Stonehenge rings a bell
BEFORE dawn on Saturday, thousands of revellers will again gather among the monoliths at Stonehenge to sing, bang drums and frolic beneath a solstice sunrise.
Theories surrounding the monument's intended purpose - temple? observatory? big sundial? - go in and out of fashion.
But this year, the partygoers will show up outside Salisbury with fresh evidence that the site was always intended to host such shenanigans.
Specifically, making loud rock music.
Researchers from the Royal College of Art in London have found that some of the monument's rocks possess unusual acoustic properties; when struck, they make a loud, clanging noise.
Perhaps, they say, this explains why these particular rocks were chosen and hauled from nearly 250km away - a significant technical feat some 4,000 years ago.

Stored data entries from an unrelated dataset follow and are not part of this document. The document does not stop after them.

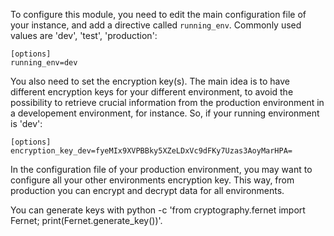To configure this module, you need to edit the main configuration file
of your instance, and add a directive called `running_env`. Commonly
used values are 'dev', 'test', 'production':

    [options]
    running_env=dev

You also need to set the encryption key(s). The main idea is to have
different encryption keys for your different environment, to avoid the
possibility to retrieve crucial information from the production
environment in a developement environment, for instance. So, if your
running environment is 'dev':

    [options]
    encryption_key_dev=fyeMIx9XVPBBky5XZeLDxVc9dFKy7Uzas3AoyMarHPA=

In the configuration file of your production environment, you may want
to configure all your other environments encryption key. This way, from
production you can encrypt and decrypt data for all environments.

You can generate keys with python -c 'from cryptography.fernet import
Fernet; print(Fernet.generate_key())'.
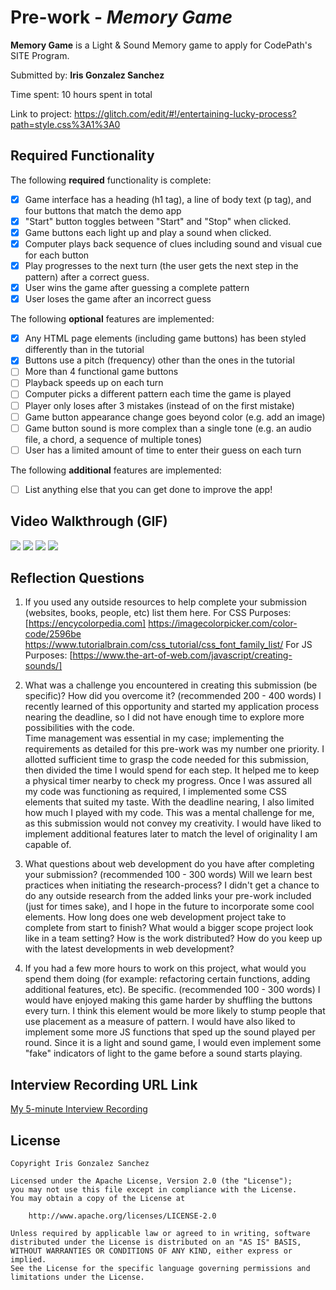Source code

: # Pre-work - *Memory Game*

**Memory Game** is a Light & Sound Memory game to apply for CodePath's SITE Program. 

Submitted by: **Iris Gonzalez Sanchez**

Time spent: 10 hours spent in total

Link to project: https://glitch.com/edit/#!/entertaining-lucky-process?path=style.css%3A1%3A0

## Required Functionality

The following **required** functionality is complete:

* [X] Game interface has a heading (h1 tag), a line of body text (p tag), and four buttons that match the demo app
* [X] "Start" button toggles between "Start" and "Stop" when clicked. 
* [X] Game buttons each light up and play a sound when clicked. 
* [X] Computer plays back sequence of clues including sound and visual cue for each button
* [X] Play progresses to the next turn (the user gets the next step in the pattern) after a correct guess. 
* [X] User wins the game after guessing a complete pattern
* [X] User loses the game after an incorrect guess

The following **optional** features are implemented:

* [X] Any HTML page elements (including game buttons) has been styled differently than in the tutorial
* [X] Buttons use a pitch (frequency) other than the ones in the tutorial
* [ ] More than 4 functional game buttons
* [ ] Playback speeds up on each turn
* [ ] Computer picks a different pattern each time the game is played
* [ ] Player only loses after 3 mistakes (instead of on the first mistake)
* [ ] Game button appearance change goes beyond color (e.g. add an image)
* [ ] Game button sound is more complex than a single tone (e.g. an audio file, a chord, a sequence of multiple tones)
* [ ] User has a limited amount of time to enter their guess on each turn

The following **additional** features are implemented:

- [ ] List anything else that you can get done to improve the app!

## Video Walkthrough (GIF)

<img src="https://media.giphy.com/media/sqdoJLm8pGx593qQ1C/giphy.gif"/>

<img src="https://media.giphy.com/media/b95A2pydop2Utw2oSh/giphy.gif"/>

<img src="https://media.giphy.com/media/F6ooErrY5wnUWiS9bj/giphy.gif"/>

<img src="https://media.giphy.com/media/cx26iA4Xew8jwChscE/giphy.gif"/>

## Reflection Questions
1. If you used any outside resources to help complete your submission (websites, books, people, etc) list them here. 
 For CSS Purposes: [https://encycolorpedia.com]
                    https://imagecolorpicker.com/color-code/2596be
                    https://www.tutorialbrain.com/css_tutorial/css_font_family_list/
 For JS Purposes: [https://www.the-art-of-web.com/javascript/creating-sounds/]                  


2. What was a challenge you encountered in creating this submission (be specific)? How did you overcome it? (recommended 200 - 400 words) 
 I recently learned of this opportunity and started my application process nearing the deadline, so I did not have enough time to explore more possibilities with the code.  
Time management was essential in my case; implementing the requirements as detailed for this pre-work was my number one priority. I allotted sufficient time to grasp the code needed for this submission, then divided the time I would spend for each step. It helped me to keep a physical timer nearby to check my progress. Once I was assured all my code was functioning as required, I implemented some CSS elements that suited my taste. With the deadline nearing, I also limited how much I played with my code. This was a mental challenge for me, as this submission would not convey my creativity. I would have liked to implement additional features later to match the level of originality I am capable of.

3. What questions about web development do you have after completing your submission? (recommended 100 - 300 words) 
Will we learn best practices when initiating the research-process? I didn't get a chance to do any outside research from the added links your pre-work included (just for times sake), and I hope in the future to incorporate some cool elements.
How long does one web development project take to complete from start to finish? What would a bigger scope project look like in a team setting? How is the work distributed? 
How do you keep up with the latest developments in web development?

4. If you had a few more hours to work on this project, what would you spend them doing (for example: refactoring certain functions, adding additional features, etc). Be specific. (recommended 100 - 300 words) 
I would have enjoyed making this game harder by shuffling the buttons every turn. I think this element would be more likely to stump people that use placement as a measure of pattern. I would have also liked to implement some more JS functions that sped up the sound played per round. Since it is a light and sound game, I would even implement some "fake" indicators of light to the game before a sound starts playing. 



## Interview Recording URL Link

[My 5-minute Interview Recording](your-link-here)


## License

    Copyright Iris Gonzalez Sanchez

    Licensed under the Apache License, Version 2.0 (the "License");
    you may not use this file except in compliance with the License.
    You may obtain a copy of the License at

        http://www.apache.org/licenses/LICENSE-2.0

    Unless required by applicable law or agreed to in writing, software
    distributed under the License is distributed on an "AS IS" BASIS,
    WITHOUT WARRANTIES OR CONDITIONS OF ANY KIND, either express or implied.
    See the License for the specific language governing permissions and
    limitations under the License.
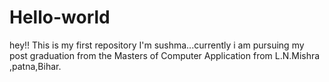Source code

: # Hello-world
hey!! This is my first repository
I'm sushma...currently i am pursuing my post graduation from the Masters of Computer Application from L.N.Mishra ,patna,Bihar.
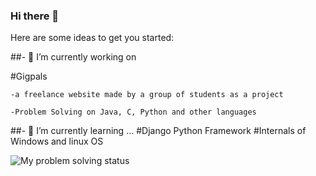 ### Hi there 👋

<!--
**AbdelrahmanSWE/AbdelrahmanSWE** is a ✨ _special_ ✨ repository because its `README.md` (this file) appears on your GitHub profile.
-->
Here are some ideas to get you started:

##- 🔭 I’m currently working on

  #Gigpals
  
    -a freelance website made by a group of students as a project
    
    -Problem Solving on Java, C, Python and other languages
   
    
##- 🌱 I’m currently learning ...
  #Django Python Framework
  #Internals of Windows and linux OS
 

<img src="https://www.codewars.com/users/AbduCodeWars/badges/large" alt="My problem solving status">




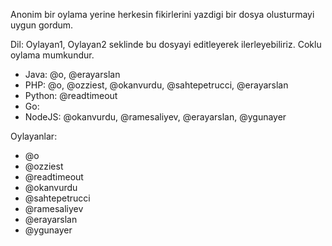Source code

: Anonim bir oylama yerine herkesin fikirlerini yazdigi bir dosya olusturmayi uygun gordum.

Dil: Oylayan1, Oylayan2 seklinde bu dosyayi editleyerek ilerleyebiliriz. Coklu oylama mumkundur.

* Java: @o, @erayarslan
* PHP: @o, @ozziest, @okanvurdu, @sahtepetrucci, @erayarslan
* Python: @readtimeout
* Go:
* NodeJS: @okanvurdu, @ramesaliyev, @erayarslan, @ygunayer

Oylayanlar:

* @o
* @ozziest
* @readtimeout
* @okanvurdu
* @sahtepetrucci
* @ramesaliyev
* @erayarslan
* @ygunayer

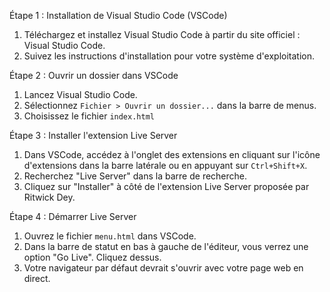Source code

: Étape 1 : Installation de Visual Studio Code (VSCode)

1. Téléchargez et installez Visual Studio Code à partir du site officiel : Visual Studio Code.
2. Suivez les instructions d'installation pour votre système d'exploitation.


Étape 2 : Ouvrir un dossier dans VSCode

1. Lancez Visual Studio Code.
2. Sélectionnez `Fichier > Ouvrir un dossier...` dans la barre de menus.
3. Choisissez le fichier `index.html`


Étape 3 : Installer l'extension Live Server

1. Dans VSCode, accédez à l'onglet des extensions en cliquant sur l'icône d'extensions dans la barre latérale ou en appuyant sur `Ctrl+Shift+X`.
2. Recherchez "Live Server" dans la barre de recherche.
3. Cliquez sur "Installer" à côté de l'extension Live Server proposée par Ritwick Dey.


Étape 4 : Démarrer Live Server

1. Ouvrez le fichier `menu.html` dans VSCode.
2. Dans la barre de statut en bas à gauche de l'éditeur, vous verrez une option "Go Live". Cliquez dessus.
3. Votre navigateur par défaut devrait s'ouvrir avec votre page web en direct.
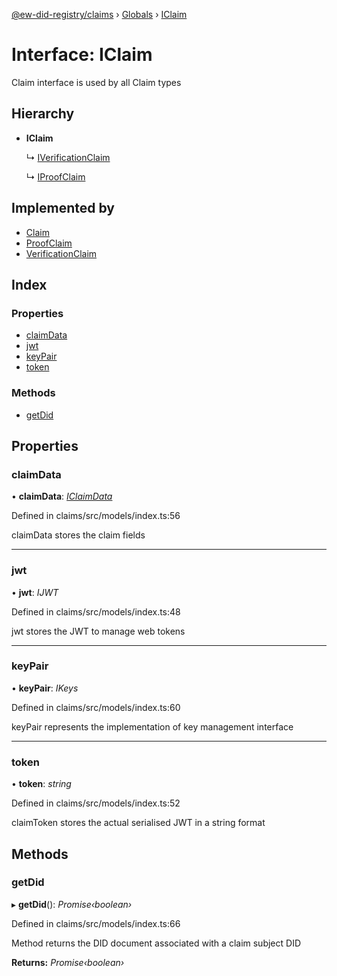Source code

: [@ew-did-registry/claims](../README.md) › [Globals](../globals.md) › [IClaim](iclaim.md)

# Interface: IClaim

Claim interface is used by all Claim types

## Hierarchy

* **IClaim**

  ↳ [IVerificationClaim](iverificationclaim.md)

  ↳ [IProofClaim](iproofclaim.md)

## Implemented by

* [Claim](../classes/claim.md)
* [ProofClaim](../classes/proofclaim.md)
* [VerificationClaim](../classes/verificationclaim.md)

## Index

### Properties

* [claimData](iclaim.md#claimdata)
* [jwt](iclaim.md#jwt)
* [keyPair](iclaim.md#keypair)
* [token](iclaim.md#token)

### Methods

* [getDid](iclaim.md#getdid)

## Properties

###  claimData

• **claimData**: *[IClaimData](iclaimdata.md)*

Defined in claims/src/models/index.ts:56

claimData stores the claim fields

___

###  jwt

• **jwt**: *IJWT*

Defined in claims/src/models/index.ts:48

jwt stores the JWT to manage web tokens

___

###  keyPair

• **keyPair**: *IKeys*

Defined in claims/src/models/index.ts:60

keyPair represents the implementation of key management interface

___

###  token

• **token**: *string*

Defined in claims/src/models/index.ts:52

claimToken stores the actual serialised JWT in a string format

## Methods

###  getDid

▸ **getDid**(): *Promise‹boolean›*

Defined in claims/src/models/index.ts:66

Method returns the DID document associated with a claim subject DID

**Returns:** *Promise‹boolean›*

Could it be that Stonehenge was actually a prehistoric glockenspiel?
"People say, 'Why did they bring the bluestones to Stonehenge?'" said Paul Devereux, an author of the study and editor of the journal that published it, Time And Mind: The Journal Of Archaeology, Consciousness And Culture.
"Bluestone" is a British term for the 35 or so shorter rocks hauled to the site.
Indeed, scientists have long known that many of the Stonehenge rocks were taken from the Preseli Hills, in West Wales. What was never clear is why.
"Rocks are all over the place," he added. "You don't have to cart them 160 miles (about 250km)."
The idea that these rocks were used for making music - or noise, at least - came to Mr Devereux and his colleague, Jon Wozencroft, a lecturer at the Royal College of Art, during a field trip to Preseli.
As art instructors, they were looking to cure students of their dependence on digital material by exposing them to "what Stone Age eyes and ears" once perceived, the study said.
They found that in some areas of Preseli, a grey or black intrusive igneous rock known as diabase or dolerite, one of the types found at Stonehenge, produced a sound like a metallic bell when struck.
Because the Stonehenge bluestones are set into the ground, some shored up with concrete, the researchers' expectations were not high.
"There has to be some airspace around them for the resonance to take place," Mr Devereux said. Still, several of the rocks clearly produced hollow, bell-like noises. And some of those appeared to bear the scars of being struck.
Among ancient cultures, ringing rocks were sometimes thought to be imbued with mystical or healing powers.
The Chinese believed the stones that they called bayinshi, or "resonant rocks", contained a life force known as chi.
Neolithic art has been found on ringing rocks in India, and some Native American rituals are known to have involved such rocks.
These associations may explain what ringing rocks, also known as lithophones, are doing at Stonehenge, a site long associated with rituals.